*Your objective*
Go through the data and retrieve each line that includes the string "sqrt".

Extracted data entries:
--- --- ---

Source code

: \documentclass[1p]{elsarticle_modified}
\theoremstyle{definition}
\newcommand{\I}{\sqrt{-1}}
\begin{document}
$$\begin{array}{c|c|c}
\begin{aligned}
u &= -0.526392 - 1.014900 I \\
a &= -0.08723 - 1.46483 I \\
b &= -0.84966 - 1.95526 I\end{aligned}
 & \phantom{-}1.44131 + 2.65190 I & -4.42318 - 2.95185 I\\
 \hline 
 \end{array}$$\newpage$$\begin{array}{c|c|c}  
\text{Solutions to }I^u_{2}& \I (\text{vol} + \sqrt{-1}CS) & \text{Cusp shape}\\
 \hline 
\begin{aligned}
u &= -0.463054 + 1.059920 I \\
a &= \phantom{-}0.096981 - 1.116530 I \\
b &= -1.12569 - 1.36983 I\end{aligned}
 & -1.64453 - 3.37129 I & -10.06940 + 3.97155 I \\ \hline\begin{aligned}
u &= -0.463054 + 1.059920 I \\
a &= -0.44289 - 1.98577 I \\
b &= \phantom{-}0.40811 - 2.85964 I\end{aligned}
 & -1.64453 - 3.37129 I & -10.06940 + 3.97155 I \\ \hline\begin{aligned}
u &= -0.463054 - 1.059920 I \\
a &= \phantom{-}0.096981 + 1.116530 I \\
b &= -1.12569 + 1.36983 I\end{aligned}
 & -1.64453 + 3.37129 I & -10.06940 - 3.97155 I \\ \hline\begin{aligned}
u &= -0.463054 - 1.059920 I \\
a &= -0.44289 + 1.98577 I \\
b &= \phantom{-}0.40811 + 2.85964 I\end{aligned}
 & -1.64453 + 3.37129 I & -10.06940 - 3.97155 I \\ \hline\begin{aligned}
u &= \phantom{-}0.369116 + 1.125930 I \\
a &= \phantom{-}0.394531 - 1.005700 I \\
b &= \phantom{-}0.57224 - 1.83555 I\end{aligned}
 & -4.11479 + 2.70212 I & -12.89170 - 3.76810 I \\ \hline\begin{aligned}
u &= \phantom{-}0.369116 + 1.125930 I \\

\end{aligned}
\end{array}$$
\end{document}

--- --- ---

*Exercise answer*
\newcommand{\I}{\sqrt{-1}}
\text{Solutions to }I^u_{2}& \I (\text{vol} + \sqrt{-1}CS) & \text{Cusp shape}\\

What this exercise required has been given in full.